«Валтасар» оказался написан в самом его начале: 7 февраля 1840 г. Через шесть лет эта баллада для низкого мужского голоса и фортепиано вышла в печати как отдельное произведение, причём стихи Гейне были целиком приведены перед нотным текстом – прежде издания одиночных песен не оформляли с такой торжественностью. Из всех работ Шумана на слова Гейне «Валтасар» – единственная, где речь не идёт о любви. Напряжённая, эффектная, с драмой и мистикой, она близка эпической и театральной стихии: концертные программы 1830-х и 1840-х всегда включали фрагменты опер, и «Валтасар» давал возможность чего-то подобного в масштабе музыкальной гостиной. Именно на это рассчитывал представитель лейпцигского издательства Peters Карл Зигель, в середине 40-х решивший начать собственный бизнес и сделавший ставку на Шумана как солидного и востребованного уже мастера. В частном письме он попросил композитора прислать ему несколько песен для публикации, но вместо них тот отправил Зигелю инструментальные пьесы. Это были изысканные полифонические работы[494]
для педальфлюгеля – рода фортепиано с дополнительной ножной клавиатурой, позволявшей в домашних условиях заниматься на инструменте, аналогичном органу. Разумеется, Зигеля они испугали как слишком мудрёные: ему нужна была яркая музыка – желательно вокальная, – которая подходила бы для любителей, а не профессионалов. В ответ на письмо с просьбой об этом Шуман молчал больше двух месяцев, затем прислав Зигелю своего «Валтасара». До европейских революций 1848–1849 гг. оставалось несколько лет, тираноборческие идеи витали в воздухе, баллада о гибели порочного царя была более чем кстати.
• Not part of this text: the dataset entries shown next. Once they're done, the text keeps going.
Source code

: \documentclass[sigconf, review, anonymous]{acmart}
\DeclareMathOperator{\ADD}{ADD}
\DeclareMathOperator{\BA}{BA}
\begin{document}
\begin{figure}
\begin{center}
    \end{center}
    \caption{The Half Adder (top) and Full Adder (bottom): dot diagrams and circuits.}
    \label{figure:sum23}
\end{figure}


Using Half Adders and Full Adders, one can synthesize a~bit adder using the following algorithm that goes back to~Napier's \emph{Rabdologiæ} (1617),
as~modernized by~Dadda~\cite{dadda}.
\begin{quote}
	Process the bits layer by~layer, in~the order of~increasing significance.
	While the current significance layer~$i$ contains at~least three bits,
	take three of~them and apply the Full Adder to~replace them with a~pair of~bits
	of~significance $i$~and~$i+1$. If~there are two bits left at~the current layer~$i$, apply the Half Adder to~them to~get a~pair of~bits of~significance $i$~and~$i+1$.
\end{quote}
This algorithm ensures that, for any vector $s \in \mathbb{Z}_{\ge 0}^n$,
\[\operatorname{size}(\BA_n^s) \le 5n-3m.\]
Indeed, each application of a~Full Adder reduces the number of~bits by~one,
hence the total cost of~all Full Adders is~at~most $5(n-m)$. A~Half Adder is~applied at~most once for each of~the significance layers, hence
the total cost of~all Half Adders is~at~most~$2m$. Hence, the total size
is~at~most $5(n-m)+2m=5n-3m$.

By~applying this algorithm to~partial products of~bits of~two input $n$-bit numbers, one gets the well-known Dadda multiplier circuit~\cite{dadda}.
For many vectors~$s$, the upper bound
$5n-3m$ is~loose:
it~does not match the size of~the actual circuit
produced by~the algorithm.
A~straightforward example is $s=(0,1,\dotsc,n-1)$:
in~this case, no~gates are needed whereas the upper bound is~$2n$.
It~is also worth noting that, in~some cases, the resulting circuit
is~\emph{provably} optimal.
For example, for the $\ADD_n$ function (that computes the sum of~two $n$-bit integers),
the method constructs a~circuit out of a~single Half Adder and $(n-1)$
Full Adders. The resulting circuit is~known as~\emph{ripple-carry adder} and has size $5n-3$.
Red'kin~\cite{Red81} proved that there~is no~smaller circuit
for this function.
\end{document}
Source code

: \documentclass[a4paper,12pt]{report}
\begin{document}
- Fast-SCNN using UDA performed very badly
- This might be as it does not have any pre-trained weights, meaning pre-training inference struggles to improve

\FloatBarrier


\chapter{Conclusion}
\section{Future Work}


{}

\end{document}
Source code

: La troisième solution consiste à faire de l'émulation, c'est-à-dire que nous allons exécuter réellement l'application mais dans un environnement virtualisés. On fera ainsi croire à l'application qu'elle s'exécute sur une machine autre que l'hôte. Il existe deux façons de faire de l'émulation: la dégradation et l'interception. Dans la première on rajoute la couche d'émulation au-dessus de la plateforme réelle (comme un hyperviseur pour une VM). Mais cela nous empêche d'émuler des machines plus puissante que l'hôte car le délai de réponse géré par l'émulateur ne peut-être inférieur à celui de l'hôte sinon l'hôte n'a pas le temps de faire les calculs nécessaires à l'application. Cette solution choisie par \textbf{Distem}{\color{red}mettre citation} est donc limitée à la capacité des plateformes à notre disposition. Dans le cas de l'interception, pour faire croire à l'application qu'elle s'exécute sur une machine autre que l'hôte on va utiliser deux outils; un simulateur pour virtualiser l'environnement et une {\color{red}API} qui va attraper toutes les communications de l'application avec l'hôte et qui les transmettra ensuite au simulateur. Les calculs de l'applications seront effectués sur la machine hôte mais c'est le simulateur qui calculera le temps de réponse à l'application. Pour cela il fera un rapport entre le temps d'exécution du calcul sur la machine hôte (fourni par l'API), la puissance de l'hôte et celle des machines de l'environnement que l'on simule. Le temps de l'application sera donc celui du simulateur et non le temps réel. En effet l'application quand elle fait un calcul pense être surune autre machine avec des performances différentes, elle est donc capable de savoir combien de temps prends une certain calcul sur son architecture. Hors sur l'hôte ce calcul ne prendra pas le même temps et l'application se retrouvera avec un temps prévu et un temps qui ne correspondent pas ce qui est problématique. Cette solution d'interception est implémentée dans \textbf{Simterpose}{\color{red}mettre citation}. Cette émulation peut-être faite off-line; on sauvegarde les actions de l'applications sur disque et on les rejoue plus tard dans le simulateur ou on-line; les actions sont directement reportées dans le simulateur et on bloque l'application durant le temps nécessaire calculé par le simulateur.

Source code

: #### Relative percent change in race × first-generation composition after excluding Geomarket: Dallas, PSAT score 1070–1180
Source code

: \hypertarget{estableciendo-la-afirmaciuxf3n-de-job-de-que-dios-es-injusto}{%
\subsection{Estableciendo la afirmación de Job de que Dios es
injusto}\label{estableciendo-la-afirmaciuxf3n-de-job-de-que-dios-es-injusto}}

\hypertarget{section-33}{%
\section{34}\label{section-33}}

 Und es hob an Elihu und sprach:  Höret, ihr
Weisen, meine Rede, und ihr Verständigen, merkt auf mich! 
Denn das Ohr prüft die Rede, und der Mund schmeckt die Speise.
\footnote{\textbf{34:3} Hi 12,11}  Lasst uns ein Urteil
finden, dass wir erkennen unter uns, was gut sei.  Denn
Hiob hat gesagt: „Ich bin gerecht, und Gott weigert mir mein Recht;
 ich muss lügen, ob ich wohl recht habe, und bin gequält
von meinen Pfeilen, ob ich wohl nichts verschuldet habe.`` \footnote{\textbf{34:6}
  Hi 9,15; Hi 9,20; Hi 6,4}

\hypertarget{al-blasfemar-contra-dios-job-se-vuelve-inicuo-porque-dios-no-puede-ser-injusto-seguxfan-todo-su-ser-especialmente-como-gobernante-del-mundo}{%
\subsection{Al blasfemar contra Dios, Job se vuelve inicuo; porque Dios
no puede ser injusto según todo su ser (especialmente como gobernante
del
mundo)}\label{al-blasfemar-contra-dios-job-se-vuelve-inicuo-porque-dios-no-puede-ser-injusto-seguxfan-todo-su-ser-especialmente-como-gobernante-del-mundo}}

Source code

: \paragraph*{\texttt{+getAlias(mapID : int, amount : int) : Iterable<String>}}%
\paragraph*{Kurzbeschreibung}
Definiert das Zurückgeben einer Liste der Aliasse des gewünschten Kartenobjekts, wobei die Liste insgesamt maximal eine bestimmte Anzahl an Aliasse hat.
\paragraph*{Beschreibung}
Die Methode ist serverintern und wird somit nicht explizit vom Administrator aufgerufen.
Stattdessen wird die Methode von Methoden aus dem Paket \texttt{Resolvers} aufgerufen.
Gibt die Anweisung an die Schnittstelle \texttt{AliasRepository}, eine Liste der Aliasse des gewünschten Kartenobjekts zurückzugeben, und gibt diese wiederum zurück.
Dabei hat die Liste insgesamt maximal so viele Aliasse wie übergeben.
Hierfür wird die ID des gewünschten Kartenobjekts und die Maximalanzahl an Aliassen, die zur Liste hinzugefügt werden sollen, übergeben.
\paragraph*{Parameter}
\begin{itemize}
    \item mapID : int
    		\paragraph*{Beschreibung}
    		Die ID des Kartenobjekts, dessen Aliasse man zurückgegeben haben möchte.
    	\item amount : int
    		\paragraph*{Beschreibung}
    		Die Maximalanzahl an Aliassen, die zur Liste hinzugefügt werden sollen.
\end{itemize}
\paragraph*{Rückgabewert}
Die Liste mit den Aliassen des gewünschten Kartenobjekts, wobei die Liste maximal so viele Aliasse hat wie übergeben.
Издатель молниеносно заключил с Шуманом контракт и не прогадал: песню так хорошо покупали, что ещё через три года, в 1849-м, Зигель издал её переложение для фортепиано соло.Структура гейневского текста ставила перед Шуманом трудную задачу – расположить бесконечную вереницу крошечных двустиший так, чтобы не просто избежать монотонности, но создать род драматургической воронки, хищно засасывающей главного героя – и наше внимание. Разбив 21 строфу на четыре неравных раздела, он получил блоки из восьми, пяти, четырёх и четырёх строф: почти каждый – короче предыдущего, да ещё с ремаркой «Вначале не слишком быстро, затем – всё подвижнее»[495]
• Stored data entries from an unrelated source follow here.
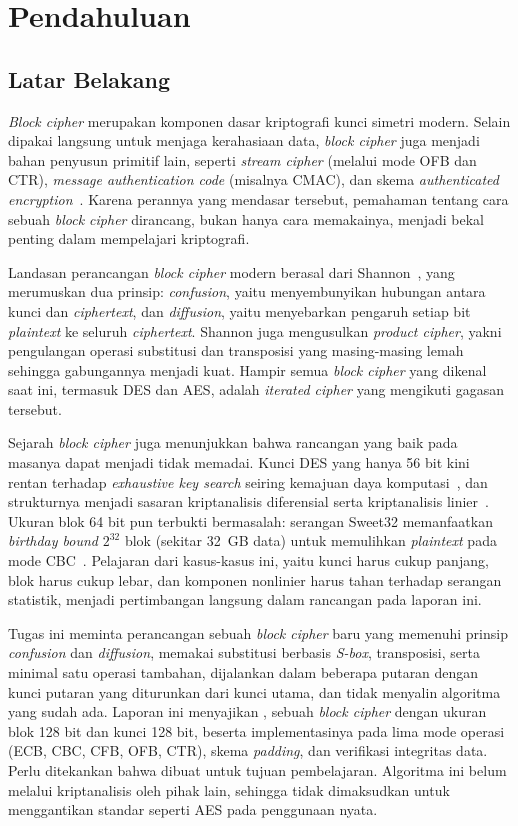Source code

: \section{Pendahuluan}

\subsection{Latar Belakang}
\textit{Block cipher} merupakan komponen dasar kriptografi kunci simetri modern. Selain dipakai langsung
untuk menjaga kerahasiaan data, \textit{block cipher} juga menjadi bahan penyusun primitif lain, seperti
\textit{stream cipher} (melalui mode OFB dan CTR), \textit{message authentication code} (misalnya CMAC),
dan skema \textit{authenticated encryption}~\cite{rinaldi}. Karena perannya yang
mendasar tersebut, pemahaman tentang cara sebuah \textit{block cipher} dirancang, bukan hanya cara
memakainya, menjadi bekal penting dalam mempelajari kriptografi.

Landasan perancangan \textit{block cipher} modern berasal dari Shannon~\cite{rinaldi}, yang merumuskan
dua prinsip: \textit{confusion}, yaitu menyembunyikan hubungan antara kunci dan \textit{ciphertext}, dan
\textit{diffusion}, yaitu menyebarkan pengaruh setiap bit \textit{plaintext} ke seluruh
\textit{ciphertext}. Shannon juga mengusulkan \textit{product cipher}, yakni pengulangan operasi
substitusi dan transposisi yang masing-masing lemah sehingga gabungannya menjadi kuat. Hampir semua
\textit{block cipher} yang dikenal saat ini, termasuk DES dan AES, adalah \textit{iterated cipher} yang
mengikuti gagasan tersebut.

Sejarah \textit{block cipher} juga menunjukkan bahwa rancangan yang baik pada masanya dapat menjadi
tidak memadai. Kunci DES yang hanya 56 bit kini rentan terhadap \textit{exhaustive key search}
seiring kemajuan daya komputasi~\cite{rinaldi}, dan strukturnya menjadi sasaran
kriptanalisis diferensial serta kriptanalisis linier~\cite{rinaldi}. Ukuran blok 64 bit
pun terbukti bermasalah: serangan Sweet32 memanfaatkan \textit{birthday bound} $2^{32}$ blok (sekitar
32~GB data) untuk memulihkan \textit{plaintext} pada mode CBC~\cite{sweet32}. Pelajaran dari
kasus-kasus ini, yaitu kunci harus cukup panjang, blok harus cukup lebar, dan komponen nonlinier harus
tahan terhadap serangan statistik, menjadi pertimbangan langsung dalam rancangan pada laporan ini.

Tugas ini meminta perancangan sebuah \textit{block cipher} baru yang memenuhi prinsip
\textit{confusion} dan \textit{diffusion}, memakai substitusi berbasis \textit{S-box}, transposisi, serta
minimal satu operasi tambahan, dijalankan dalam beberapa putaran dengan kunci putaran yang diturunkan
dari kunci utama, dan tidak menyalin algoritma yang sudah ada. Laporan ini menyajikan \algname{},
sebuah \textit{block cipher} dengan ukuran blok 128 bit dan kunci 128 bit, beserta implementasinya pada
lima mode operasi (ECB, CBC, CFB, OFB, CTR), skema \textit{padding}, dan verifikasi integritas data.
Perlu ditekankan bahwa \algname{} dibuat untuk tujuan pembelajaran. Algoritma ini belum melalui
kriptanalisis oleh pihak lain, sehingga tidak dimaksudkan untuk menggantikan standar seperti AES pada
penggunaan nyata.

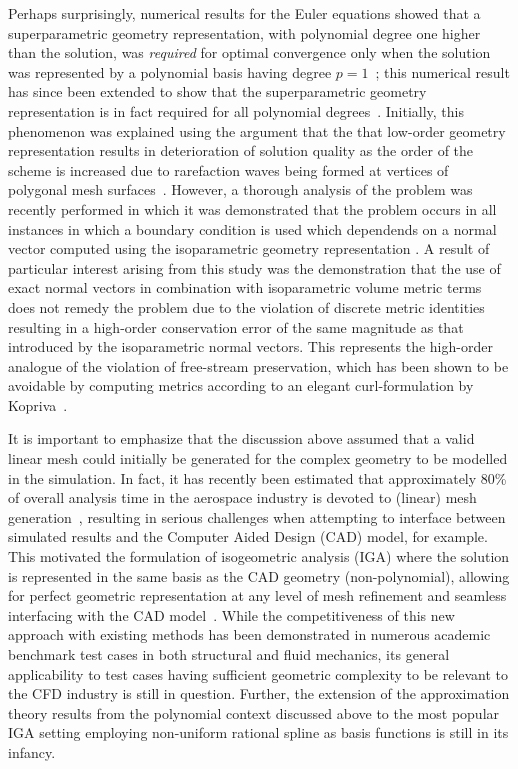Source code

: Perhaps surprisingly, numerical results for the Euler equations showed that a
superparametric geometry representation, with polynomial degree one higher than
the solution, was \emph{required} for optimal convergence only when the solution
was represented by a polynomial basis having degree $p = 1$~\cite{Bassi1997};
this numerical result has since been extended to show that the superparametric
geometry representation is in fact required for all polynomial
degrees~\cite{Zwanenburg2017}.
Initially, this phenomenon was explained using the argument that the
that low-order geometry representation results in deterioration of
solution quality as the order of the scheme is increased due to rarefaction
waves being formed at vertices of polygonal mesh
surfaces~\cite{Krivodonova2006}. However, a thorough analysis of the problem was
recently performed in which it was demonstrated that the problem occurs in all
instances in which a boundary condition is used which dependends on a normal
vector computed using the isoparametric geometry representation . A result of particular interest
arising from this study was the demonstration that the use of exact normal
vectors in combination with isoparametric volume metric terms does not remedy
the problem due to the violation of discrete metric identities resulting in a
high-order conservation error of the same magnitude as that introduced by the
isoparametric normal vectors. This represents the high-order analogue
of the violation of free-stream preservation, which has been shown to be
avoidable by computing metrics according to an elegant curl-formulation by
Kopriva~\cite{Kopriva2006}.

It is important to emphasize that the discussion above assumed that a valid linear
mesh could initially be generated for the complex geometry to be modelled in the
simulation. In fact, it has recently been estimated that approximately 80\% of
overall analysis time in the aerospace industry is devoted to (linear) mesh
generation~\cite{Hughes2005}, resulting in serious challenges when attempting to
interface between simulated results and the
Computer Aided Design (CAD) model, for example. This motivated the formulation
of isogeometric analysis (IGA) where the solution is represented in the same basis as
the CAD geometry (non-polynomial), allowing for perfect geometric representation at any level of
mesh refinement and seamless interfacing with the CAD model~\cite{Hughes2005}.
While the competitiveness of this new approach with existing methods has been
demonstrated in numerous academic benchmark test cases in both structural and fluid
mechanics, its general applicability to test cases having sufficient geometric
complexity to be relevant to the CFD industry is still in question. Further, the
extension of the approximation theory results from the polynomial context discussed
above to the most popular IGA setting employing non-uniform rational spline as
basis functions is still in its infancy.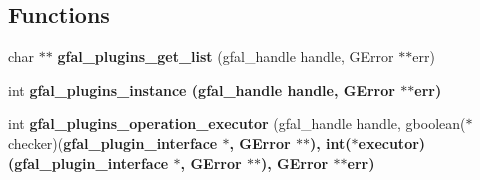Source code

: \subsection*{Functions}
\begin{CompactItemize}
\item 
char $\ast$$\ast$ \textbf{gfal\_\-plugins\_\-get\_\-list} (gfal\_\-handle handle, GError $\ast$$\ast$err)\label{gfal__common__plugin_8c_59f53151c28e45f965a554a2a6806ad6}

\item 
int \bf{gfal\_\-plugins\_\-instance} (gfal\_\-handle handle, GError $\ast$$\ast$err)
\item 
int \textbf{gfal\_\-plugins\_\-operation\_\-executor} (gfal\_\-handle handle, gboolean($\ast$checker)(\bf{gfal\_\-plugin\_\-interface} $\ast$, GError $\ast$$\ast$), int($\ast$executor)(\bf{gfal\_\-plugin\_\-interface} $\ast$, GError $\ast$$\ast$), GError $\ast$$\ast$err)\label{gfal__common__plugin_8c_03cfec9717f9977a6e738574eb1f9ba4}


\end{CompactItemize}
. Все четыре раздела начинаются одинаково, давая слуху обещание привычной куплетной формы, а затем мягко обманывая его: в зависимости от поэтического содержания каждой из секций её музыка постепенно уходит в собственный образный мир, но так незаметно, что мы осознаём это лишь с началом следующего раздела, вновь открывающегося уже знакомой темой. Образуется цельная, при этом гибкая, напряжённая и устремлённая вперёд форма, в которой переплетаются повторность и саспенс. Ещё эта песня до крайности кинематографична: клубящиеся пассажи ритурнеля[496], которыми открывается «Валтасар», – словно бы та самая чернильная тьма субтропической ночи из ивритского гимна, известного Гейне. Панорама тихо «спящего во мраке» города, будто снятая длинным кадром, сменяется мерцанием окон дворцового зала («чертог царя горел как жар»); те разгораются, как если бы камера летела, на страшной скорости совершая наезд, и перерастают в сверкание факелов; «…в нём пировал царь Валтасар» – среди гомона, гиканья, грохота оружия и посуды. Второй раздел – где опьяневший Валтасар поносит Бога и пьёт из храмовых кубков – делает первый шаг прочь от пения. Жуткую, лающую кульминацию на словах «Я в Вавилоне бог и царь!» Шуман пишет так, что её очертания полностью совпадают с естественной интонацией крика при драматическом произнесении текста Гейне, а клубившиеся прежде пассажи устремляются вниз, будто под ними разверзается почва. А после происходит необыкновенное: внезапный ужас Валтасара, тишина, вдруг заполняющая зал, бестелесная рука, пишущая на стене, – чтобы изобразить всё это, Шуман отказывается от любых композиторских действий. Под сухую пульсацию аккомпанемента и медленный, тяжёлый бас певец фактически тихо декламирует текст Гейне на нескольких нотах; музыка сходит на нет, капитулирует, испускает дух. Этот жест можно расценить в диапазоне от символического поклона поэту или фирменной гейневской насмешки до чего-то мистического: «тонкого звука безмолвия», заставившего несгибаемого Илию закрыть лицо накидкой на горе Хорив, готовясь к смерти{239}. Баллада заканчивается сухо, негромко, подчёркнуто невыразительно, как будто истраченная и опустевшая. Она механически достигает «предела», о котором говорилось в конце надписи на стене, – вот только Гейне и Шуман отказывают царю в роскоши узнать о нём.